Arts·Q

Misty Copeland honours the trailblazing Black ballet dancer Raven Wilkinson in her new memoir

A principal dancer at the American Ballet Theatre, Copeland was on Q with Talia Schlanger to discuss her new memoir The Wind at My Back.

The ballerina and author was on Q with Talia Schlanger to discuss her new memoir The Wind at My Back

Misty Copeland stands with her arms crossed against a black backdrop.
Misty Copeland. (Drew Gurian/MasterClass)

Misty Copeland is among the world's most famous ballet dancers, but for much of her career she was told that her Blackness was a problem. 40 years earlier, another African American ballet dancer, Raven Wilkinson, overcame similar prejudices to dance at the highest levels, later becoming Copeland's mentor and friend.

In her new book, The Wind at My Back, Copeland shares their intertwined stories of facing adversity, self belief, and success. "Raven is really everything that we are told black dancers are not and cannot be," Copeland says in a new interview with Talia Schlanger on CBC's Q

Copeland was named principal dancer at American Ballet Theater in 2015, becoming the first Black woman to do so at ABT. With the company, she has performed as The Firebird in Stravinsky's Firebird, Swanilda in Coppélia, and Odette/Odile in Swan Lake.

In 2015, Misty Copeland became the first Black woman to become principal dancer at the American Ballet Theatre. Her heartfelt new memoir, The Wind at My Back, pays tribute to her mentor and fellow dance pioneer Raven Wilkinson, who performed in the segregated South as a member of the Ballet Russe de Monte Carlo in the 1950s. Copeland joined guest host Talia Schlanger to talk about Wilkinson's incredible life and legacy.

She was well into her career before she saw herself reflected in ballet history, having been told that these roles were not made for Black women. 

"We've been told that we will ruin the aesthetic of these ballet blanc ballets, where it should just be white bodies wearing white tulle, and anything other than that will take from the integrity of the choreography and vision," she tells Q.

Copeland discovered Wilkinson in a film about the Ballet Russe de Monte-Carlo, where Wilkinson danced from 1955 to 1961. Copeland says, "I was stunned, an hour and a half into this documentary, when this Black ballerina came onto the screen and started talking about her experience of dancing in the company. I had no idea that she existed. I had no idea there was a Black woman that ever danced at the Ballet Russe." 

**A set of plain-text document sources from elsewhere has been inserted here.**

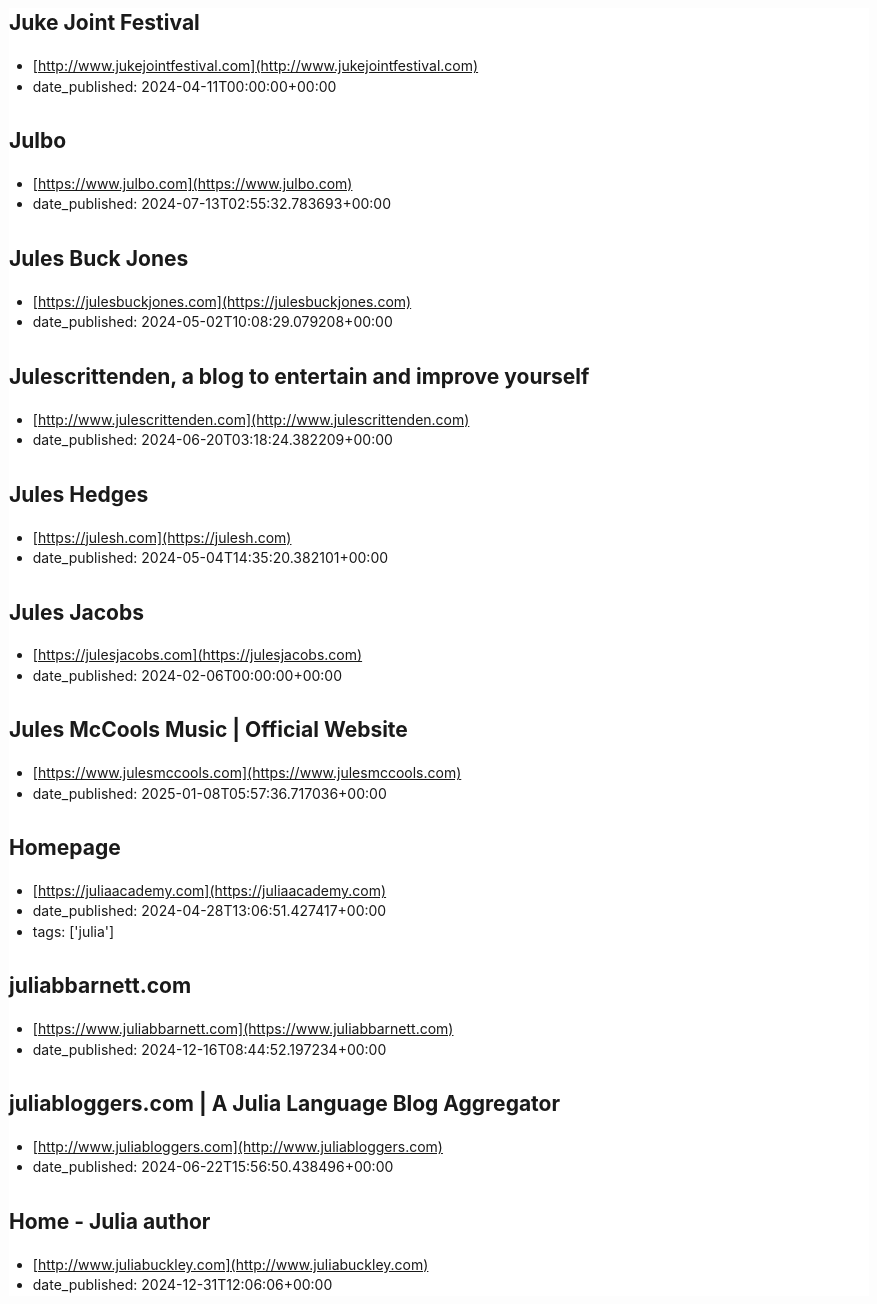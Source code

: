  ## Juke Joint Festival
 - [http://www.jukejointfestival.com](http://www.jukejointfestival.com)
 - date_published: 2024-04-11T00:00:00+00:00

 ## Julbo
 - [https://www.julbo.com](https://www.julbo.com)
 - date_published: 2024-07-13T02:55:32.783693+00:00

 ## Jules Buck Jones
 - [https://julesbuckjones.com](https://julesbuckjones.com)
 - date_published: 2024-05-02T10:08:29.079208+00:00

 ## Julescrittenden, a blog to entertain and improve yourself
 - [http://www.julescrittenden.com](http://www.julescrittenden.com)
 - date_published: 2024-06-20T03:18:24.382209+00:00

 ## Jules Hedges
 - [https://julesh.com](https://julesh.com)
 - date_published: 2024-05-04T14:35:20.382101+00:00

 ## Jules Jacobs
 - [https://julesjacobs.com](https://julesjacobs.com)
 - date_published: 2024-02-06T00:00:00+00:00

 ## Jules McCools Music | Official Website
 - [https://www.julesmccools.com](https://www.julesmccools.com)
 - date_published: 2025-01-08T05:57:36.717036+00:00

 ## Homepage
 - [https://juliaacademy.com](https://juliaacademy.com)
 - date_published: 2024-04-28T13:06:51.427417+00:00
 - tags: ['julia']

 ## juliabbarnett.com
 - [https://www.juliabbarnett.com](https://www.juliabbarnett.com)
 - date_published: 2024-12-16T08:44:52.197234+00:00

 ## juliabloggers.com | A Julia Language Blog Aggregator
 - [http://www.juliabloggers.com](http://www.juliabloggers.com)
 - date_published: 2024-06-22T15:56:50.438496+00:00

 ## Home - Julia author
 - [http://www.juliabuckley.com](http://www.juliabuckley.com)
 - date_published: 2024-12-31T12:06:06+00:00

Wilkinson performed across North America with Ballet Russe alongside dancers from across the globe. As they toured the Jim Crow South, Wilkinson faced the explicit racism of the era — even hiding from the KKK, who were threatening her life. Copeland describes how Wilkinson approached the experience. 

"She looked at these people with kind of a broader way of seeing the world, where it was like everyone's experiencing something in their lives. We've all been taught these things by someone before us, and it's not necessarily that person's fault," she says. "I learned so much about how to have empathy for other people, and grace, and the incredible hope that she always had."

After six years of touring with Ballet Russe, fellow dancer Nina Novak suggested that Wilkinson's time with the company had come to an end. "She put it this way: 'We couldn't have a black swan,' and that I should get out and start a company of my own doing African dances," Wilkinson says in a clip, talking about her decision to leave Ballet Russe de Monte-Carlo.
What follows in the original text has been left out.